Wednesday, April 20, 2011

Ethical Decision Making

so i joined the student leadership program at my school..basically i join a "track" and the one i chose is called EMBRACE. it's about multicultural things and basic respect for everyone of every race, ethnicity, orientation, etc. why is this important? well it makes my academic resume look good, it keeps me busy, and it makes my academic resume look good. i do 20 hours worth of workshops (lecture) and 5hrs of volunteer work and at the end i get a certificate that says i worked hard and now am a student leader who can work with many cultures. yay!

today i went to a 1.5hr workshop on..you guessed it..Ethical Decision Making. during the workshop though, i started feeling guilty. i don't really feel guilty for things because, well, i try to live my life with no regrets. if something happened, good or bad, i take the consequences and deal with them appropriately. i try not to feel guilty because guilt implies that you wish you hadn't done something and this goes against "No Regrets". now, while i wish there would have been some things i hadn't done or things that i had done differently, i don't think i've ever felt guilt over it. badly, yes. angry at myself, yes. but guilt?...nope i don't think so.

except for today. during my lecture on ethical decision making. of course, it would have to be today. now, why do i feel guilty?


because i don't know what i'm doing anymore. i'm not sure how honest i want to be yet, if ever. how honest do i really need to be? i don't know but probably not too honest. so i'll just say that, while i've had my ring off i detached from the bf and grew closer to Army Boy and while i don't regret what i received, i do feel guilty.

guilt over my loss of direction, guilt over how good i felt, guilt because i question everything i do, guilt because i want two things at once, guilt because i don't know if i'm dragging this relationship out, guilt because i sometimes feel like it's not worth giving up, guilt because i sometimes act like it is worth giving up...i just feel damn guilty for so many things and i don't know what to do.



how bad would it be if i were to say, "i need to break up, again, but this time it's not you. it's me. i know you can't do anymore than you are already doing, and i appreciate that, but the bottom line is, i'm not sure i can receive it. i don't know if i want to love you anymore. why? because it's too stressful and i hate how our relationship gets crazy when we get serious. why is it so important to be so serious right now? my life is in an onward/upward motion out of here and i'm not sure i want to focus on our relationship when i leave...etc etc etc".
because that's what i said. i said that the other night to the bf while we were discussing if we were going to stay together.

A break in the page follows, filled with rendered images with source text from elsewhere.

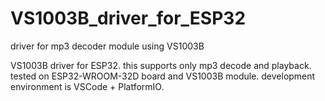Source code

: # VS1003B_driver_for_ESP32
driver for mp3 decoder module using VS1003B

VS1003B driver for ESP32.
this supports only mp3 decode and playback.
tested on ESP32-WROOM-32D board and VS1003B module.
development environment is VSCode + PlatformIO.

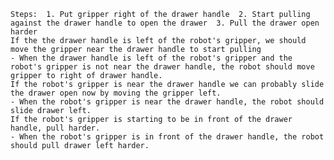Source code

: 
    Steps:  1. Put gripper right of the drawer handle  2. Start pulling against the drawer handle to open the drawer  3. Pull the drawer open harder
    If the the drawer handle is left of the robot's gripper, we should move the gripper near the drawer handle to start pulling
    - When the drawer handle is left of the robot's gripper and the robot's gripper is not near the drawer handle, the robot should move gripper to right of drawer handle.
    If the robot's gripper is near the drawer handle we can probably slide the drawer open now by moving the gripper left. 
    - When the robot's gripper is near the drawer handle, the robot should slide drawer left.
    If the robot's gripper is starting to be in front of the drawer handle, pull harder.
    - When the robot's gripper is in front of the drawer handle, the robot should pull drawer left harder.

we, well i was yelling and he was staying "composed and stone-ish" as usual. we discussed how he thought i was wrong and how i thought he was wrong when it came to the phone situation..long story short (only because i can't remember details) he decided he wanted to say yes to the relationship and expected me to hug him, say i love him and everything would be okay. and then i layed down on the bed and continued to say everything stated above. i told him that just because he hugs me doesn't take away the hurt and anger i have. i told him that i wasn't sure i wanted in the relationship anymore...of course it ended with us staying together but, i haven't put my ring back on and i can't say i love him when he says it to me.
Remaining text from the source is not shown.